1.申告不要(「特定口座(源泉徴収あり)」)
2.確定申告で「総合課税」を選択
3.確定申告で「分離課税」を選択
それでは順番に説明していきます。
1.申告不要「特定口座(源泉徴収あり)」
「特定口座(源泉徴収あり)」を選んでる場合は、前払いで20.315%(所得税15.315% 住民税5%)を払っているので、確定申告をしなくても問題ありません。
2.確定申告で「総合課税」を選択
配当につき、確定申告で「総合課税」を選択することができます。「総合課税」は、「不動産所得の金額」や「給与所得の金額」など他の所得と合算して税額を計算します。このときの税率は、所得税は5〜45%の累進税率、住民税は約10%かかります。

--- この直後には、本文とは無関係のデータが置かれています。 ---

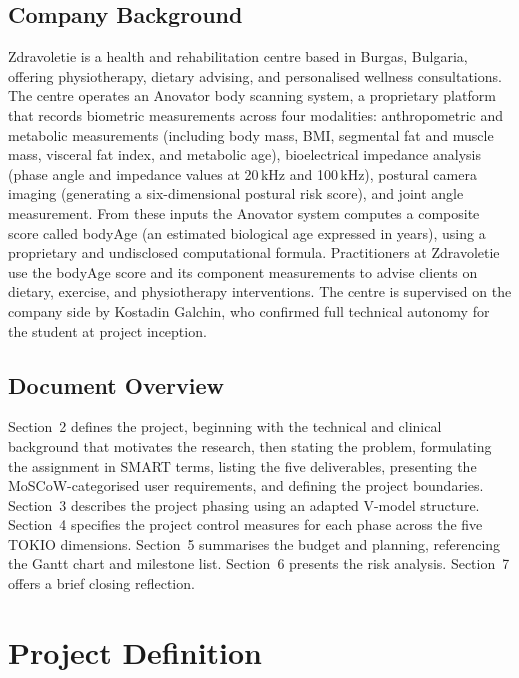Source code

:\documentclass[11pt,a4paper]{article}
\begin{document}
\subsection{Company Background}

Zdravoletie is a health and rehabilitation centre based in Burgas, Bulgaria, offering physiotherapy, dietary advising, and personalised wellness consultations. The centre operates an Anovator body scanning system, a proprietary platform that records biometric measurements across four modalities: anthropometric and metabolic measurements (including body mass, BMI, segmental fat and muscle mass, visceral fat index, and metabolic age), bioelectrical impedance analysis (phase angle and impedance values at 20\,kHz and 100\,kHz), postural camera imaging (generating a six-dimensional postural risk score), and joint angle measurement. From these inputs the Anovator system computes a composite score called bodyAge (an estimated biological age expressed in years), using a proprietary and undisclosed computational formula. Practitioners at Zdravoletie use the bodyAge score and its component measurements to advise clients on dietary, exercise, and physiotherapy interventions. The centre is supervised on the company side by Kostadin Galchin, who confirmed full technical autonomy for the student at project inception.

\subsection{Document Overview}

Section~2 defines the project, beginning with the technical and clinical background that motivates the research, then stating the problem, formulating the assignment in SMART terms, listing the five deliverables, presenting the MoSCoW-categorised user requirements, and defining the project boundaries. Section~3 describes the project phasing using an adapted V-model structure. Section~4 specifies the project control measures for each phase across the five TOKIO dimensions. Section~5 summarises the budget and planning, referencing the Gantt chart and milestone list. Section~6 presents the risk analysis. Section~7 offers a brief closing reflection.

\section{Project Definition}
\end{document}

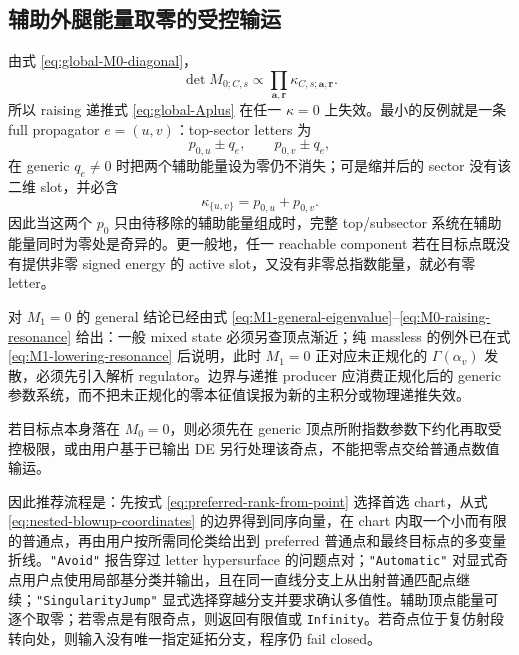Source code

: \documentclass[11pt,a4paper]{ctexart}
\begin{document}
\subsection{辅助外腿能量取零的受控输运}

由式 \eqref{eq:global-M0-diagonal}，
\begin{equation}
 \det M_{0;C,s}\propto
 \prod_{\bm a,\bm r}\kappa_{C,s;\bm a,\bm r}.
 \label{eq:M0-determinant-letters}
\end{equation}
所以 raising 递推式 \eqref{eq:global-Aplus} 在任一 $\kappa=0$ 上失效。最小的反例就是一条 full propagator $e=(u,v)$：top-sector letters 为
\begin{equation}
 p_{0,u}\pm q_e,
 \qquad
 p_{0,v}\pm q_e,
 \end{equation}
在 generic $q_e\neq0$ 时把两个辅助能量设为零仍不消失；可是缩并后的 sector 没有该二维 slot，并必含
\begin{equation}
 \kappa_{\{u,v\}}=p_{0,u}+p_{0,v}.
 \label{eq:contracted-zero-letter}
\end{equation}
因此当这两个 $p_0$ 只由待移除的辅助能量组成时，完整 top/subsector 系统在辅助能量同时为零处是奇异的。更一般地，任一 reachable component 若在目标点既没有提供非零 signed energy 的 active slot，又没有非零总指数能量，就必有零 letter。

对 $M_1=0$ 的 general 结论已经由式 \eqref{eq:M1-general-eigenvalue}--\eqref{eq:M0-raising-resonance} 给出：一般 mixed state 必须另查顶点渐近；纯 massless 的例外已在式 \eqref{eq:M1-lowering-resonance} 后说明，此时 $M_1=0$ 正对应未正规化的 $\Gamma(\alpha_v)$ 发散，必须先引入解析 regulator。边界与递推 producer 应消费正规化后的 generic 参数系统，而不把未正规化的零本征值误报为新的主积分或物理递推失效。

若目标点本身落在 $M_0=0$，则必须先在 generic 顶点所附指数参数下约化再取受控极限，或由用户基于已输出 DE 另行处理该奇点，不能把零点交给普通点数值输运。

因此推荐流程是：先按式 \eqref{eq:preferred-rank-from-point} 选择首选 chart，从式 \eqref{eq:nested-blowup-coordinates} 的边界得到同序向量，在 chart 内取一个小而有限的普通点，再由用户按所需同伦类给出到 preferred 普通点和最终目标点的多变量折线。\texttt{"Avoid"} 报告穿过 letter hypersurface 的问题点对；\texttt{"Automatic"} 对显式奇点用户点使用局部基分类并输出，且在同一直线分支上从出射普通匹配点继续；\texttt{"SingularityJump"} 显式选择穿越分支并要求确认多值性。辅助顶点能量可逐个取零；若零点是有限奇点，则返回有限值或 \texttt{Infinity}。若奇点位于复仿射段转向处，则输入没有唯一指定延拓分支，程序仍 fail closed。
\end{document}
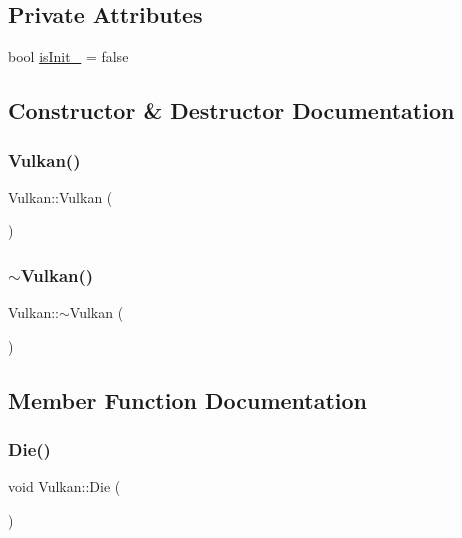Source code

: \subsection*{Private Attributes}
\begin{DoxyCompactItemize}
\item 
bool \mbox{\hyperlink{classVulkan_aa19833e837744cc2f6b1f93c1d66a693}{is\+Init\+\_\+}} = false
\end{DoxyCompactItemize}


\subsection{Constructor \& Destructor Documentation}
\mbox{\label{classVulkan_a69c8a0222ecd2f24887acc75a7ffd922}} 
\subsubsection{\texorpdfstring{Vulkan()}{Vulkan()}}
{\footnotesize\ttfamily Vulkan\+::\+Vulkan (\begin{DoxyParamCaption}{ }\end{DoxyParamCaption})}

\mbox{\label{classVulkan_a85f20d6cd141ec9568d812cfdf81971f}} 
\subsubsection{\texorpdfstring{$\sim$\+Vulkan()}{~Vulkan()}}
{\footnotesize\ttfamily Vulkan\+::$\sim$\+Vulkan (\begin{DoxyParamCaption}{ }\end{DoxyParamCaption})\hspace{0.3cm}{\ttfamily [virtual]}}



\subsection{Member Function Documentation}
\mbox{\label{classVulkan_a728e47da1e42d65c6d9efa5106f6d13b}} 
\subsubsection{\texorpdfstring{Die()}{Die()}}
{\footnotesize\ttfamily void Vulkan\+::\+Die (\begin{DoxyParamCaption}{ }\end{DoxyParamCaption})}

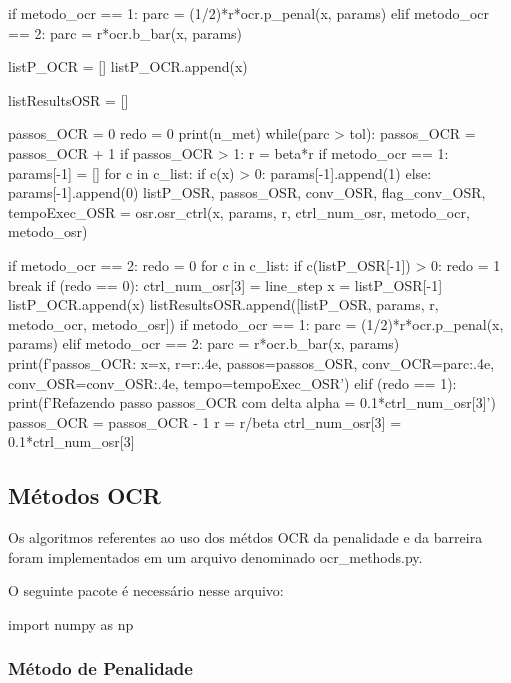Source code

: \documentclass[10pt, a4paper]{article}
\begin{document}
\begin{python}
  if metodo_ocr == 1:
    parc = (1/2)*r*ocr.p_penal(x, params)
  elif metodo_ocr == 2:
    parc = r*ocr.b_bar(x, params)
    
  listP_OCR = []
  listP_OCR.append(x)

  listResultsOSR = []

  passos_OCR = 0
  redo = 0
  print(n_met)
  while(parc > tol):
    passos_OCR = passos_OCR + 1
    if passos_OCR > 1:
        r = beta*r
        if metodo_ocr == 1:
            params[-1] = []
            for c in c_list:
                if c(x) > 0:
                    params[-1].append(1)
                else:
                    params[-1].append(0)
    listP_OSR, passos_OSR, conv_OSR, flag_conv_OSR, tempoExec_OSR = osr.osr_ctrl(x, params, r, ctrl_num_osr, metodo_ocr, metodo_osr)
    
    if metodo_ocr == 2:
        redo = 0
        for c in c_list:
            if c(listP_OSR[-1]) > 0:
                redo = 1
                break
    if (redo == 0):
        ctrl_num_osr[3] = line_step
        x = listP_OSR[-1]
        listP_OCR.append(x)
        listResultsOSR.append([listP_OSR, params, r, metodo_ocr, metodo_osr])
        if metodo_ocr == 1:
            parc = (1/2)*r*ocr.p_penal(x, params)
        elif metodo_ocr == 2:
            parc = r*ocr.b_bar(x, params)
        print(f'{passos_OCR}: x={x}, r={r:.4e}, passos={passos_OSR}, conv_OCR={parc:.4e}, conv_OSR={conv_OSR:.4e}, tempo={tempoExec_OSR}')
    elif (redo == 1):
        print(f'Refazendo passo {passos_OCR} com delta alpha = {0.1*ctrl_num_osr[3]}')
        passos_OCR = passos_OCR - 1
        r = r/beta
        ctrl_num_osr[3] = 0.1*ctrl_num_osr[3]    
\end{python}

\subsection{Métodos OCR}

Os algoritmos referentes ao uso dos métdos OCR da penalidade e da barreira foram implementados em um arquivo denominado ocr\_methods.py.

\vspace{3mm}
O seguinte pacote é necessário nesse arquivo:

\begin{python}
  import numpy as np
\end{python}

\subsubsection{Método de Penalidade}
\end{document}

もし、ご自身の所得(実際の収入から控除額を除いたもの)の税率が、10%以下である場合は、所得税については、確定申告で「総合課税」を選んでいただく方が有利です。
また、日本の法人からの配当である場合は「配当控除」も適用可能になります。
なお、「総合課税」を選択した場合には、売却損失との損益通算はできないので、その年に売却損失が出る場合には、注意が必要です。
3.確定申告で「分離課税」を選択
配当につき、確定申告で「分離課税」を選択することもできます。「分離課税」とは、上記の「総合課税」とは異なり、「不動産所得」や「給与所得」とは別に税金を算出します。この場合の税率は「特定口座(源泉徴収あり)」の場合と同じで20.315%(所得税15.315%, 住民税5%)になります。
また、「分離課税」で確定申告した場合は、配当による利益と株の売却損と相殺(相殺)することができます。
この制度、「特定口座(源泉徴収あり)」の場合と同じように感じるかもしれません。実際、損益通算の結果がプラスになる場合は「特定口座(源泉徴収あり)」とその税額はかわりません。
では、この「分離課税」を選ぶメリットは何かというと、売却損が出た場合です。
「特定口座」の配当にかかる利益と売却損を相殺した結果がマイナスになる場合は、確定申告で「分離課税」を選択すると、損失を翌年以降3年にわたって繰越控除することができるので、その損を翌年以降の利益と相殺することができます。
また、「特定口座(源泉徴収あり)」を2つ以上持っていて、でそのうち1つでも損失がある口座がある場合は、確定申告で「分離課税」を選ぶことで、その損失を他の口座の利益と相殺することができます。
まとめ
ざっくりとしたまとめは、「配当控除」を受けたいのであれば確定申告で「総合課税」を選び、「損益通算」を受けたいのであれば、確定申告で「分離課税」を選びます。
また、ご自身の所得にかかる税率が10%以下であるならば、確定申告で「総合課税」を検討してもよいかもしれません!